*** Opening Information given ***

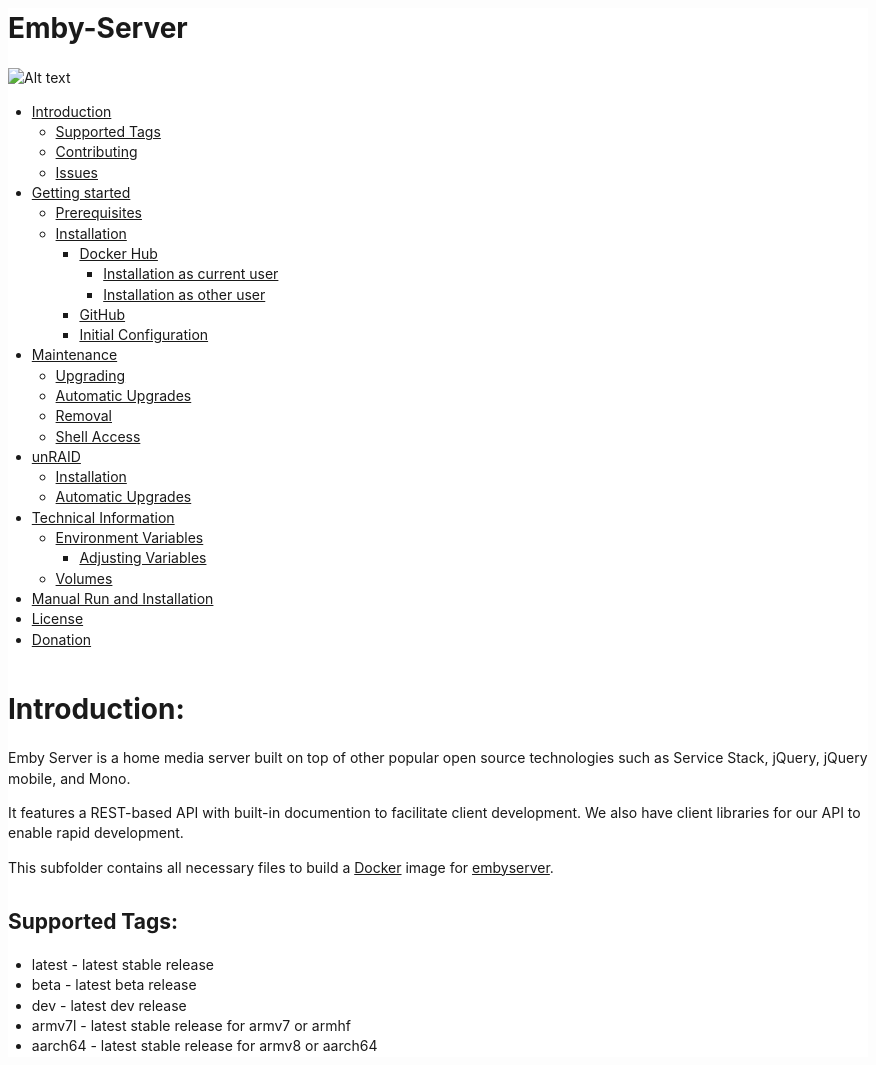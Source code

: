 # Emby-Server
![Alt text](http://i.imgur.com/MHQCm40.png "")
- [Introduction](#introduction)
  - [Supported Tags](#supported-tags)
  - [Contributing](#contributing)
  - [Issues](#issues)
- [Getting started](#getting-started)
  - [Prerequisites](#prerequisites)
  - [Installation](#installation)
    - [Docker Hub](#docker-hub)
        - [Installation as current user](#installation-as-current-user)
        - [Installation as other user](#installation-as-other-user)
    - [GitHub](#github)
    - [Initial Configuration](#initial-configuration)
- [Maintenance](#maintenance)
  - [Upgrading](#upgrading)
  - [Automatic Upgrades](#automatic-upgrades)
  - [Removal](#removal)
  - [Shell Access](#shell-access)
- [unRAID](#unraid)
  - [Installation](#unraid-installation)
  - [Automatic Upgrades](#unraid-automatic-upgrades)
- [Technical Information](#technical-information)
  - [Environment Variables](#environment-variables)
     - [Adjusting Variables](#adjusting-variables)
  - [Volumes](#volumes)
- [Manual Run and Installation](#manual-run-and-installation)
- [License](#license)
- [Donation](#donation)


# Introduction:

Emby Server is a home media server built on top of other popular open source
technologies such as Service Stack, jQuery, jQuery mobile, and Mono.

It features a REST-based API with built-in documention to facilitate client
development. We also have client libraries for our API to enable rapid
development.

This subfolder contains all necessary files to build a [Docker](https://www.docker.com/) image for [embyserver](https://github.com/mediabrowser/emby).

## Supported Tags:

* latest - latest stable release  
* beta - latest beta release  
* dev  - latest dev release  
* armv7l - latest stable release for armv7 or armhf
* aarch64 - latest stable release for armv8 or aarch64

*** Closing Information given ***

What is needed
Once you find the line with "- [License](#license)" in the entries above, output it and each line after it up to and including the line with "latest dev release", and nothing else.

Output
- [License](#license)
- [Donation](#donation)


# Introduction:

Emby Server is a home media server built on top of other popular open source
technologies such as Service Stack, jQuery, jQuery mobile, and Mono.

It features a REST-based API with built-in documention to facilitate client
development. We also have client libraries for our API to enable rapid
development.

This subfolder contains all necessary files to build a [Docker](https://www.docker.com/) image for [embyserver](https://github.com/mediabrowser/emby).

## Supported Tags:

* latest - latest stable release  
* beta - latest beta release  
* dev  - latest dev release  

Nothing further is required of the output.